In Green Lantern volume 2 #59 (March 1968) Broome introduced ‘Earth’s Other Green Lantern!’ in a rip-roaring cosmic epic of what-might-have-been. When dying GL Abin Sur had ordered his ring to select a worthy successor Hal Jordan hadn’t been the only candidate, but the closest of two. What if the ring had chosen his alternative Guy Gardnerinstead…?

Following that portentous tragedy-in-the-making, changing times and tastes saw a radical diversion in the hero’s fortunes, as described in the essay and tales comprising Part III: In Brightest Day, In Blackest Night 1970-1985…

In 1969, after nearly a decade of earthly crime-busting, interstellar intrigue and spectacular science fiction shenanigans, the Silver Age Green Lantern was swiftly becoming one of the earliest big-name casualties of the downturn in superhero sales. Editor Julie Schwartz knew something extraordinary was needed to save the series and the result was a bold experiment that created a fad for socially relevant, ecologically aware, more mature stories which spread throughout costumed hero comics that totally revolutionised the industry and nigh-radicalised the readers.

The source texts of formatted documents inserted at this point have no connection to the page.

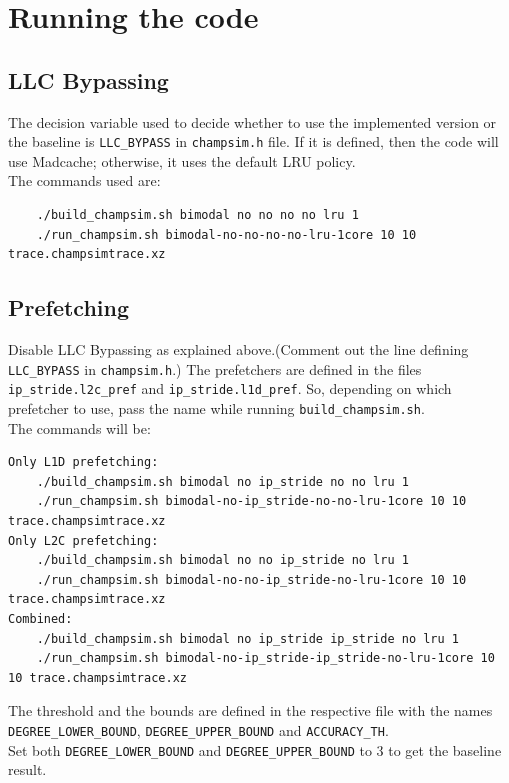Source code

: \documentclass[11pt, swedish, openany]{book}
\begin{document}
\chapter{Running the code}
\section{LLC Bypassing}
The decision variable used to decide whether to use the implemented version or the baseline is \texttt{LLC\_BYPASS} in \texttt{champsim.h} file. If it is defined, then the code will use Madcache; otherwise, it uses the default LRU policy.\\
The commands used are:
\begin{verbatim}
    ./build_champsim.sh bimodal no no no no lru 1
    ./run_champsim.sh bimodal-no-no-no-no-lru-1core 10 10 trace.champsimtrace.xz
\end{verbatim}

\section{Prefetching}
Disable LLC Bypassing as explained above.(Comment out the line defining \texttt{LLC\_BYPASS} in \texttt{champsim.h}.) The prefetchers are defined in the files \texttt{ip\_stride.l2c\_pref} and \texttt{ip\_stride.l1d\_pref}. So, depending on which prefetcher to use, pass the name while running \texttt{build\_champsim.sh}.\\
The commands will be:
\begin{verbatim}
Only L1D prefetching:
    ./build_champsim.sh bimodal no ip_stride no no lru 1
    ./run_champsim.sh bimodal-no-ip_stride-no-no-lru-1core 10 10 trace.champsimtrace.xz
Only L2C prefetching:
    ./build_champsim.sh bimodal no no ip_stride no lru 1
    ./run_champsim.sh bimodal-no-no-ip_stride-no-lru-1core 10 10 trace.champsimtrace.xz
Combined:
    ./build_champsim.sh bimodal no ip_stride ip_stride no lru 1
    ./run_champsim.sh bimodal-no-ip_stride-ip_stride-no-lru-1core 10 10 trace.champsimtrace.xz
\end{verbatim}
The threshold and the bounds are defined in the respective file with the names \texttt{DEGREE\_LOWER\_BOUND}, \texttt{DEGREE\_UPPER\_BOUND} and \texttt{ACCURACY\_TH}. \\
Set both \texttt{DEGREE\_LOWER\_BOUND} and \texttt{DEGREE\_UPPER\_BOUND} to $3$ to get the baseline result.



\end{document}
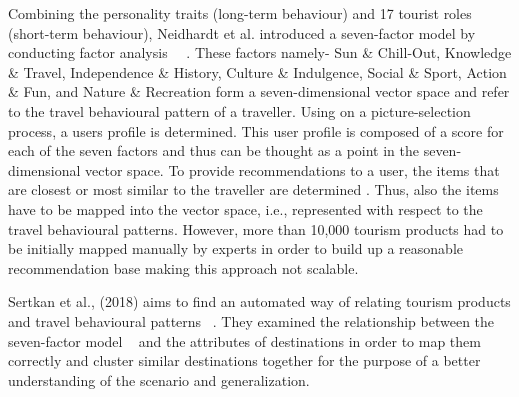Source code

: Combining the personality traits (long-term behaviour) and 17 tourist roles (short-term behaviour), Neidhardt et al. introduced a seven-factor model by conducting factor analysis~\cite{neidhardt2015picture} ~\cite{neidhardt2014eliciting}. These factors namely- Sun \& Chill-Out, Knowledge \& Travel, Independence \& History, Culture \& Indulgence, Social \& Sport, Action \& Fun, and Nature \& Recreation form a seven-dimensional vector space and refer to the travel behavioural pattern of a traveller.  Using on a picture-selection process, a user\textquotesingle s profile is determined. This user profile is composed of a score for each of the seven factors and thus can be thought as a point in the seven-dimensional vector space. To provide recommendations to a user, the items that are closest or most similar to the traveller are determined . Thus, also the items have to be mapped into the vector space, i.e., represented with respect to the travel behavioural patterns. However, more than 10,000 tourism products had to be initially mapped manually by experts in order to build up a reasonable recommendation base making this approach not scalable.


Sertkan et al., (2018) aims to find an automated way of relating tourism products and travel behavioural patterns ~\cite{sertkan2018mapping}. They examined the relationship between the seven-factor model ~\cite{neidhardt2015picture, neidhardt2014eliciting}  and the attributes of destinations in order to map them correctly and cluster similar destinations together for the purpose of a better understanding of the scenario and generalization.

Tapping relatively youthful superstars-in-waiting Denny O’Neil & Neal Adams to produce the revolutionary fare, Schwartz watched in fascinated disbelief as 13 groundbreaking tales captured and encapsulated the tone of the times, garnering critical praise and awards within the industry and desperately valuable publicity from the real world outside. Sadly, the stories simultaneously registered such poor sales that the series was finally cancelled anyway, with the heroes unceremoniously packed off to the back of marginally less endangered comic title The Flash.

When these stories first appeared, DC was a company in transition – just like America itself – with new ideas (which, in comic-book terms meant “young writers and artists”) being given much leeway: a veritable wave of fresh, raw talent akin to the very start of the industry, when excitable young creators ran wild with imagination. Their cause wasn’t hurt by the industry’s swingeing commercial decline: costs were up and the kids just weren’t buying funnybooks in the quantities they used to…

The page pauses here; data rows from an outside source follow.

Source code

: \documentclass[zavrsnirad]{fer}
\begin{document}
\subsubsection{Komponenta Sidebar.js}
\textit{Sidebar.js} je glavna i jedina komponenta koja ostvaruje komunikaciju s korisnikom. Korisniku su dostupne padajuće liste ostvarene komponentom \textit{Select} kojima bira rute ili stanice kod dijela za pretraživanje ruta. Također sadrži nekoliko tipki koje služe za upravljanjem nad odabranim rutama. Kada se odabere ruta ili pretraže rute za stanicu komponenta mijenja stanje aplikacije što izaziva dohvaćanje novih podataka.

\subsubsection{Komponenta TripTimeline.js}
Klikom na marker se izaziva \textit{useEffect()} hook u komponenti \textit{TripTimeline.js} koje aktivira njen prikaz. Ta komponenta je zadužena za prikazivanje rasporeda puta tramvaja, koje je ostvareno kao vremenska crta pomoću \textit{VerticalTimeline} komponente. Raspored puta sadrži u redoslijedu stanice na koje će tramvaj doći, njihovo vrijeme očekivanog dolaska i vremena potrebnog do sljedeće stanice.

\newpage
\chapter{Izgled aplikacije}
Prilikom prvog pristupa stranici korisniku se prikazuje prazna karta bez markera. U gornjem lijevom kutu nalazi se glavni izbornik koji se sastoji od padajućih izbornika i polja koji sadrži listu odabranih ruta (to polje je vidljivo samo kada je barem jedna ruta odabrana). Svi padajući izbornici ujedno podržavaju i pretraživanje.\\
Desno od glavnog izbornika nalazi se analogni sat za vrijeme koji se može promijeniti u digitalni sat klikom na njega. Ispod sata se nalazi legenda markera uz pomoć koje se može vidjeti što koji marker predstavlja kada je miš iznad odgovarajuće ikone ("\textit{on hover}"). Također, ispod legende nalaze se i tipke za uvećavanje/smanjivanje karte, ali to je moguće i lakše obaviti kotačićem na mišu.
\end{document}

O’ Neil, in tight collaboration with hyper-realistic artist Adams, assaulted all the traditional monoliths of contemporary costumed dramas with tightly targeted, protest-driven stories. The comicbook was re-titled Green Lantern/Green Arrowwith the Emerald Archer constantly mouthing off as a hot-headed, liberal sounding-board and platform for a generation-in-crisis, whilst staid, conservative, quasi-reactionary Hal Jordan played the part of the oblivious but well-meaning old guard.

America was a bubbling cauldron of social turmoil and experimentation. Everything was challenged and with issue #76 (April 1970 and the first issue of the new decade), O’Neil and comics iconoclast Adams utterly redefined superhero strips with their relevancy-driven stories; transforming complacent establishment masked boy-scouts into uncertain, questioning champions and strident explorers of the revolution.

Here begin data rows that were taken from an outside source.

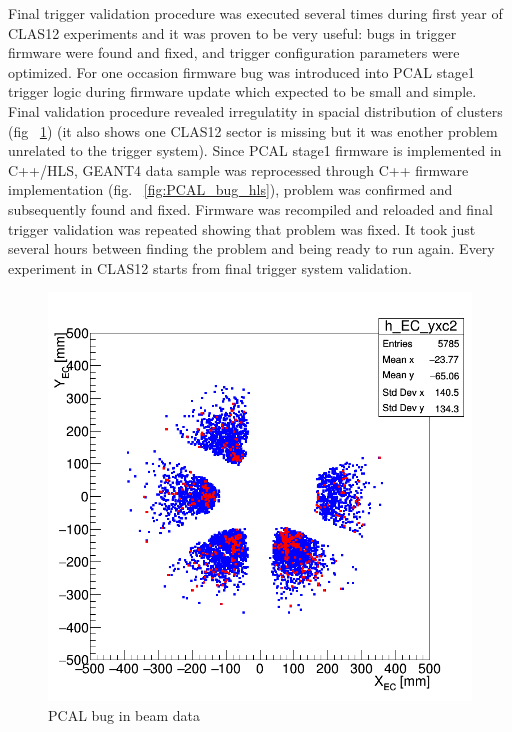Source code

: Final trigger validation procedure was executed several times during first year of CLAS12 experiments and it was proven to be very useful: bugs in trigger firmware were found and fixed, and trigger configuration parameters were optimized.
For one occasion firmware bug was introduced into PCAL stage1 trigger logic during firmware update which expected to be small and simple. Final validation procedure revealed irregulatity in spacial distribution of clusters (fig ~\ref{fig:PCAL_bug_data}) (it also shows one CLAS12 sector is missing but it was enother problem unrelated to the trigger system). Since PCAL stage1 firmware is implemented in C++/HLS, GEANT4 data sample was reprocessed through C++ firmware implementation (fig. ~\ref{fig:PCAL_bug_hls}), problem was confirmed and subsequently found and fixed. Firmware was recompiled and reloaded and final trigger validation was repeated showing that problem was fixed. It took just several hours between finding the problem and being ready to run again. Every experiment in CLAS12 starts from final trigger system validation. 

\begin{figure}[hbt]
	\centering
	\includegraphics[width=1.0\columnwidth,keepaspectratio]{img/PCAL_bug_data.png}
	\caption{PCAL bug in beam data}
	\label{fig:PCAL_bug_data}
\end{figure}

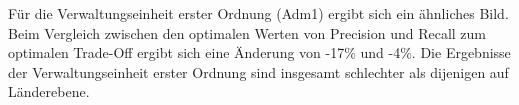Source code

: 			Für die Verwaltungseinheit erster Ordnung (Adm1) ergibt sich ein ähnliches Bild. 
			Beim Vergleich zwischen den optimalen Werten von Precision und Recall zum optimalen Trade-Off ergibt sich eine Änderung von -17\% und -4\%.
			Die Ergebnisse der Verwaltungseinheit erster Ordnung sind insgesamt schlechter als dijenigen auf Länderebene.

‘No Evil Shall Escape My Sight!’ (inked by Frank Giacoia) broke the mould of the medium, utterly re-positioning the very concept of the costumed crusader as newly-minted ardent liberal Emerald Archer Oliver Queen challenges GL’s cosy worldview when the lofty space-cop painfully discovers real villains wear business suits, operate expense accounts, hurt people just because of skin colour and can happily poison their own nests for short-term gain…

Of course, that the story is a magnificently illustrated brilliant crime-thriller with science-fiction overtones doesn’t hurt either…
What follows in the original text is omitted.